Podkreślenia wymaga, iż Sąd Rejonowy zmienił opis zarzutu II a/o przyjmując, że R. W. zaświadczenie tylko podpisał i ostemplował. Miał jednak świadomość, że zaświadczenie to będzie użyte w banku przez potencjalnego kredytobiorcę. Jak logicznie argumentował sąd I instancji, przedmiotowe zaświadczenie było drukiem bankowym z logo (...) i wyraźną nazwą ,,zaświadczenie z zakładu pracy o zatrudnieniu i wysokości dochodów”. Podpisanie i ostemplowanie pieczątkami firmowymi takiego druku, choćby in blanco, przez osobę w pełni poczytalną, dojrzałą życiowo, z doświadczeniem w prowadzeniu działalności gospodarczej, jak też odpowiadającej w kończącym się wówczas procesie za czyny tego samego rodzaju ( odpis wyroku II K 238/05 z 2 marca 2010 r. k – 211 – 219, tom II ) nie może być ocenione inaczej, niż uczynił to sąd orzekający ( str. 14 uzasadnienia ).

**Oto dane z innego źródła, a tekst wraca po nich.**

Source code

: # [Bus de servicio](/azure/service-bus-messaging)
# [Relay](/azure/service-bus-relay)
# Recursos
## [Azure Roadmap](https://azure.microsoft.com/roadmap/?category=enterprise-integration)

Z tych powodów zarzuty apelacji obrońcy oskarżonego dotyczące naruszeń prawa procesowego – art. 4, 5 § 2, 7 k.p.k. - Sąd Okręgowy uznał za czysto polemiczne, na użytek obrony wersji prezentowanej przez oskarżonego.

Szerzej wypada odnieść się jedynie do zarzutu obrazy art. 5 § 2 k.p.k. w kontekście dowodu z opinii biegłego, jako dowodu istotnego dla rozstrzygnięcia.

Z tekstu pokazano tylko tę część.